Aquí radica nuestra opción. Nos puede parecer triste y larga la Cuaresma porque no la aprovechemos para alcanzar al hombre nuevo que surge de la resurrección; y nos pueden parecer o excesivas o sin sentido las privaciones que se nos brindan.

Pero si queremos buscar a Dios, acoger su regalo de conversión y agradecer que haya resucitado a su Hijo, nos dispondremos a responder generosamente a su llamada. La limosna, el ayuno y la oración nos ayudarán a estar pendientes de Dios, atentos a él, y dispopnibles para los demás.

Las lecturas nos han presentado la facilidad con que la persona puede desfallecer, caer en la tentación. Se sabe amada de Dios; pero no confía plenamente en él. Por eso, ante la insinuación del Maligno, siente como si Dios le escondiera algo que podría poseer: ser conocedores del bien y del mal, y no hará caso del mandato recibido tratando de conseguirlo.

Fijémonos también en las notas que sonarán a lo largo de toda la Cuaresma: Dios que ha creado al hombre y lo ama por encima de todo, y lo mima (le da de su propio aliento; lo establece en un jardín...); constantemente lo llama a su amistad y lo ilumina con su palabra. Pero la respuesta del hombre no será la esperada.

Se nos propone el DESIERTO como imagen y signo del lugar de encuentro con Dios, y lugar también donde se manifiesta más palpablemente la debilidad y la desnudez del hombre. El evangelio nos ha presentado a un Jesús que, como hombre guiado por el Espíritu y que es fiel a la voluntad del Padre, es capaz de vencer y salir airoso donde otros han sucumbido.

Jesús no trata con un dios que le procura pan, riqueza y fama, sino con un Dios que está al lado del hambriento, del menesteroso, del olvidado o anulado, marginado y ninguneado. Por eso debe confiar en el Padre, no en sus propias fuerzas; él lo guiará con la fuerza del Espíritu.

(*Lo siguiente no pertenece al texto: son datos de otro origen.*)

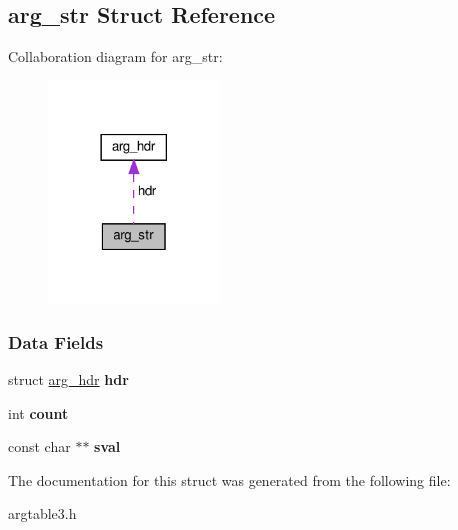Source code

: \hypertarget{structarg__str}{}\subsection{arg\+\_\+str Struct Reference}
\label{structarg__str}


Collaboration diagram for arg\+\_\+str\+:\nopagebreak
\begin{figure}[H]
\begin{center}
\leavevmode
\includegraphics[width=129pt]{structarg__str__coll__graph}
\end{center}
\end{figure}
\subsubsection*{Data Fields}
\begin{DoxyCompactItemize}
\item 
\mbox{\label{structarg__str_ac4547101ac4ec560e101979423be8289}} 
struct \hyperlink{structarg__hdr}{arg\+\_\+hdr} {\bfseries hdr}
\item 
\mbox{\label{structarg__str_aaa99fd17e707232cb78e96fafb003d4f}} 
int {\bfseries count}
\item 
\mbox{\label{structarg__str_ad41813dbbf8d8666a45bf071437ca61d}} 
const char $\ast$$\ast$ {\bfseries sval}
\end{DoxyCompactItemize}


The documentation for this struct was generated from the following file\+:\begin{DoxyCompactItemize}
\item 
argtable3.\+h\end{DoxyCompactItemize}
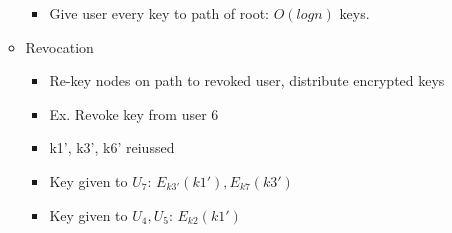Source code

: \begin{itemize}
\begin{itemize}
\begin{itemize}
        \item Give user every key to path of root: $O(log n)$ keys.     
        \end{itemize}
    \item Revocation
        \begin{itemize}
        \item Re-key nodes on path to revoked user, distribute encrypted keys
        \item Ex. Revoke key from user 6
        \item k1', k3', k6' reiussed
        \item Key given to $U_7$: $E_{k3'}(k1'), E_{k7}(k3')$
        \item Key given to $U_4, U_5$: $E_{k2}(k1')$
        \end{itemize}
    \end{itemize}
\end{itemize}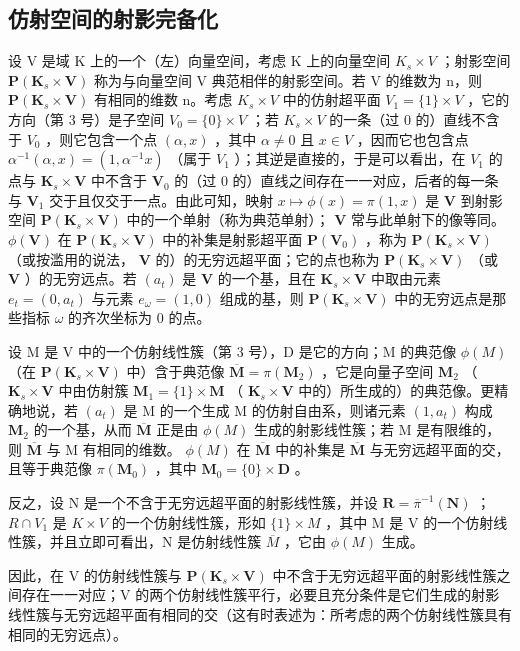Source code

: \subsection{仿射空间的射影完备化}

设 V 是域 K 上的一个（左）向量空间，考虑 K 上的向量空间 \(K_{s} \times V\) ；射影空间 \(\mathbf{P}(\mathbf{K}_{s} \times \mathbf{V})\) 称为与向量空间 V 典范相伴的射影空间。若 V 的维数为 n，则 \(\mathbf{P}(\mathbf{K}_{s} \times \mathbf{V})\) 有相同的维数 n。考虑 \(K_{s} \times V\) 中的仿射超平面 \(V_{1} = \{1\} \times V\) ，它的方向（第 3 号）是子空间 \(V_{0} = \{0\} \times V\) ；若 \(K_{s} \times V\) 的一条（过 0 的）直线不含于 \(V_{0}\) ，则它包含一个点 \((\alpha, x)\) ，其中 \(\alpha \neq 0\) 且 \(x \in V\) ，因而它也包含点 \(\alpha^{-1}(\alpha, x) = (1, \alpha^{-1}x)\) （属于 \(V_{1}\) ）；其逆是直接的，于是可以看出，在 \(V_{1}\) 的点与 \(\mathbf{K}_s \times \mathbf{V}\) 中不含于 \(\mathbf{V}_0\) 的（过 0 的）直线之间存在一一对应，后者的每一条与 \(\mathbf{V}_1\) 交于且仅交于一点。由此可知，映射 \(x \mapsto \phi(x) = \pi(1, x)\) 是 \(\mathbf{V}\) 到射影空间 \(\mathbf{P}(\mathbf{K}_s \times \mathbf{V})\) 中的一个单射（称为典范单射）； \(\mathbf{V}\) 常与此单射下的像等同。 \(\phi(\mathbf{V})\) 在 \(\mathbf{P}(\mathbf{K}_s \times \mathbf{V})\) 中的补集是射影超平面 \(\mathbf{P}(\mathbf{V}_0)\) ，称为 \(\mathbf{P}(\mathbf{K}_s \times \mathbf{V})\) （或按滥用的说法， \(\mathbf{V}\) 的）的无穷远超平面；它的点也称为 \(\mathbf{P}(\mathbf{K}_s \times \mathbf{V})\) （或 \(\mathbf{V}\) ）的无穷远点。若 \((a_t)\) 是 \(\mathbf{V}\) 的一个基，且在 \(\mathbf{K}_s \times \mathbf{V}\) 中取由元素 \(e_t = (0, a_t)\) 与元素 \(e_\omega = (1, 0)\) 组成的基，则 \(\mathbf{P}(\mathbf{K}_s \times \mathbf{V})\) 中的无穷远点是那些指标 \(\omega\) 的齐次坐标为 0 的点。

设 M 是 V 中的一个仿射线性簇（第 3 号），D 是它的方向；M 的典范像 \(\phi(M)\) （在 \(\mathbf{P}(\mathbf{K}_s \times \mathbf{V})\) 中）含于典范像 \(\overline{\mathbf{M}} = \pi(\mathbf{M}_2)\) ，它是向量子空间 \(\mathbf{M}_2\) （ \(\mathbf{K}_s \times \mathbf{V}\) 中由仿射簇 \(\mathbf{M}_1 = \{1\} \times \mathbf{M}\) （ \(\mathbf{K}_s \times \mathbf{V}\) 中的）所生成的）的典范像。更精确地说，若 \((a_t)\) 是 M 的一个生成 M 的仿射自由系，则诸元素 \((1, a_t)\) 构成 \(\mathbf{M}_2\) 的一个基，从而 \(\overline{\mathbf{M}}\) 正是由 \(\phi(M)\) 生成的射影线性簇；若 M 是有限维的，则 \(\overline{\mathbf{M}}\) 与 M 有相同的维数。 \(\phi(M)\) 在 \(\overline{\mathbf{M}}\) 中的补集是 \(\overline{\mathbf{M}}\) 与无穷远超平面的交，且等于典范像 \(\pi(\mathbf{M}_0)\) ，其中 \(\mathbf{M}_0 = \{0\} \times \mathbf{D}\) 。

反之，设 N 是一个不含于无穷远超平面的射影线性簇，并设 \(\mathbf{R} = \overline{\pi}^{-1}(\mathbf{N})\) ； \(R \cap V_{1}\) 是 \(K \times V\) 的一个仿射线性簇，形如 \(\{1\} \times M\) ，其中 M 是 V 的一个仿射线性簇，并且立即可看出，N 是仿射线性簇 \(\overline{M}\) ，它由 \(\phi(M)\) 生成。

因此，在 V 的仿射线性簇与 \(\mathbf{P}(\mathbf{K}_{s} \times \mathbf{V})\) 中不含于无穷远超平面的射影线性簇之间存在一一对应；V 的两个仿射线性簇平行，必要且充分条件是它们生成的射影线性簇与无穷远超平面有相同的交（这有时表述为：所考虑的两个仿射线性簇具有相同的无穷远点）。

Tras el Bautismo, y señalado allí como predilecto, Jesús realiza la experiencia del DESIERTO: desprenderse de todo para confiar solamente en Dios. Allí explicitará que no busca aprovecharse de su mesianismo para hacer fácil su vida, sino para ponerse a la escucha y al servicio de quien lo ama: beberá de su palabra, no tentará al Señor Dios y a él solo adorará.

Todo un reto para nosotros que queremos seguirle; profundicemos en ello a lo largo de estos 40 días, acompañados de los signos que son la limosna, el ayuno y la oración.